I think what I’m looking for here is to apply the damage on the server at the time frame of the other character, rather than trying to apply it on the same frame as the local character. I haven’t tested this yet though.
Corrections being applied is fine in this case. The important thing is to see a response damage number when the target is hit and in 99% of cases to not see the correction pulling the health back up before it goes down again. It’s not necessarily an authoritative damage application, it’s just to remove the delay from the impact for something that will definitely be applied assuming the target still has enough health when the packet arrives.
I’ve investigated this a little more and where a fixed simulation would trigger a reconcile after applying the predicted damage value, the independent simulation seems to just write over the value every frame even if NetworkLODs are set to ForwardPredict on the simulation.
To add to this, in Fixed mode I can receive a SimulationTick on simulated proxies if I set the model def capabilities to ForwardPredict. This doesn’t exist in Independent. Should it exist? It feels as if predicting a simulation that isn’t owned is maybe not supported at all in Independent mode?
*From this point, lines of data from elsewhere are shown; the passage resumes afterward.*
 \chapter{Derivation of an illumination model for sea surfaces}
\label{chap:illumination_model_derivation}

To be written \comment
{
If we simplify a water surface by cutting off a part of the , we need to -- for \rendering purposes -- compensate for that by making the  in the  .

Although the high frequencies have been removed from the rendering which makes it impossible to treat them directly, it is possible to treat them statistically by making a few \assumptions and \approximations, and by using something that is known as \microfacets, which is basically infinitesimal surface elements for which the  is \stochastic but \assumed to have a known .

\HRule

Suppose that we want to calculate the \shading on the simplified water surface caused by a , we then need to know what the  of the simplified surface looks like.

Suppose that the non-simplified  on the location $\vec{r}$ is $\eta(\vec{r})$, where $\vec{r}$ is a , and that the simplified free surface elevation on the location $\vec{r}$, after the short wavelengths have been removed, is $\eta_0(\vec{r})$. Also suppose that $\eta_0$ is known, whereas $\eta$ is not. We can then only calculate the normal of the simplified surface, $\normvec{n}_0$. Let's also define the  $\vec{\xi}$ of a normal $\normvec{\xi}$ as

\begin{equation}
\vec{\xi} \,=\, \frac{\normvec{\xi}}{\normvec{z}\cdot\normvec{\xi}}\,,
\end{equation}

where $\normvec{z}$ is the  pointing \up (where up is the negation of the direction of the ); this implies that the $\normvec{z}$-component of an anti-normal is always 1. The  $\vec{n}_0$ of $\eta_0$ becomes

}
I think I’m missing a fundamental understanding of Independent mode compared to Fixed mode so any pointers to help with applying this damage predictively and then overriding the predicted damage value with the authoritative value when it arrives would be appreciated!
Yep, that’s right. I really just want the client to say that it has hit a target with X damage and then the server to apply that when it receives it.
I’ve tried pushing this through the inputCmd of the attacking character and then applying it directly to the simulation with NetworkPredictionProxy.WriteSyncState (as the health value is in a different NetworkPredictionComponent). However, I’m still seeing the issue of the first frame the damage is getting applied correctly on the predicted client and then it snaps back instantly until the replicated health value changes. It feels like I’d need to apply it every frame until that value changes but I’m not sure how to get that frame that it needs to be applied until. I’m assuming it maybe ties into FVariableTickState::FInterpolationState but maybe I’m looking at it the wrong way?
That probably does sound like the best solution! I’ll just have to find a notification when the damage has been authoritatively applied so that I can remove the predicted amount. Maybe cues can help with this.